**Problem to work on:** Read the data below line by line and copy each one with "into" in it.

[Stored data entries]
○ ○ ○ ○

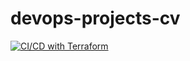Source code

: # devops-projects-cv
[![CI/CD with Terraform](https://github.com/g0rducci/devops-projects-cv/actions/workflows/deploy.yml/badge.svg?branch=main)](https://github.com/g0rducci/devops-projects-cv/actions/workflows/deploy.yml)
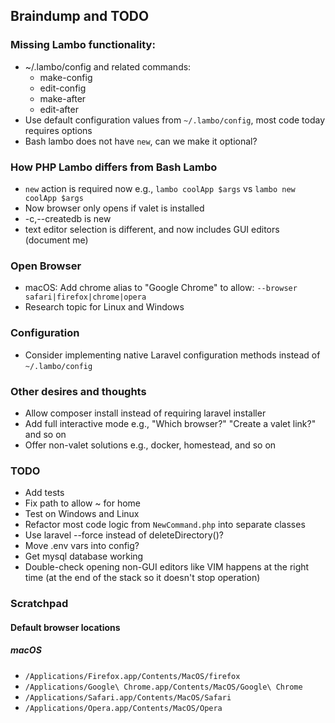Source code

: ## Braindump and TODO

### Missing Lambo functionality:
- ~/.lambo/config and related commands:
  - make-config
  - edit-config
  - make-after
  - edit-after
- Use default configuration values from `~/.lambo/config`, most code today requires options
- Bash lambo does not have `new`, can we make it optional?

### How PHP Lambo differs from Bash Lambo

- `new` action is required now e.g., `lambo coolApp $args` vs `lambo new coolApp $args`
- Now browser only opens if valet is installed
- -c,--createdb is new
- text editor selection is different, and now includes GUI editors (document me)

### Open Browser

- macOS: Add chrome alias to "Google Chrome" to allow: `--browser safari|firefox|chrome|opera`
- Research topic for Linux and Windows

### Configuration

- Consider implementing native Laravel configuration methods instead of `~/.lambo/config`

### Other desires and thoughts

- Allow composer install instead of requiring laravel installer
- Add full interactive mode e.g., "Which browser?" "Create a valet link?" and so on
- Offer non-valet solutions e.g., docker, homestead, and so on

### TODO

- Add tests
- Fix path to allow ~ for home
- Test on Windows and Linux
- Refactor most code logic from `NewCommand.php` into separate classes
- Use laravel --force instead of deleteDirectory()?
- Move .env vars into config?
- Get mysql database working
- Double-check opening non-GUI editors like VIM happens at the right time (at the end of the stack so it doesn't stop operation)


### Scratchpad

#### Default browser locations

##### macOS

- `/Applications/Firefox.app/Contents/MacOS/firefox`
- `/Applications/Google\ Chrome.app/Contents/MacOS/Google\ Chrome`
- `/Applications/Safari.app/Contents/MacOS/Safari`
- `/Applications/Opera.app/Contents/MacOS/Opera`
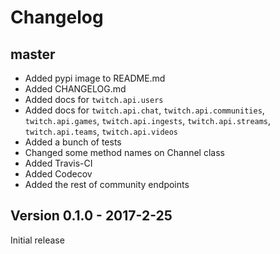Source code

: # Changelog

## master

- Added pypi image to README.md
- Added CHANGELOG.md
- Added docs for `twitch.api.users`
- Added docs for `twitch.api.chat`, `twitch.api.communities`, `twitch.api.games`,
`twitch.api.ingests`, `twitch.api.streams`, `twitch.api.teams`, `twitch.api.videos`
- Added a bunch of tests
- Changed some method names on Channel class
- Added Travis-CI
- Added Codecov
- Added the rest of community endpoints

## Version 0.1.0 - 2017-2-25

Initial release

○ ○ ○ ○

**Reply:**
- Refactor most code logic from `NewCommand.php` into separate classes
- Move .env vars into config?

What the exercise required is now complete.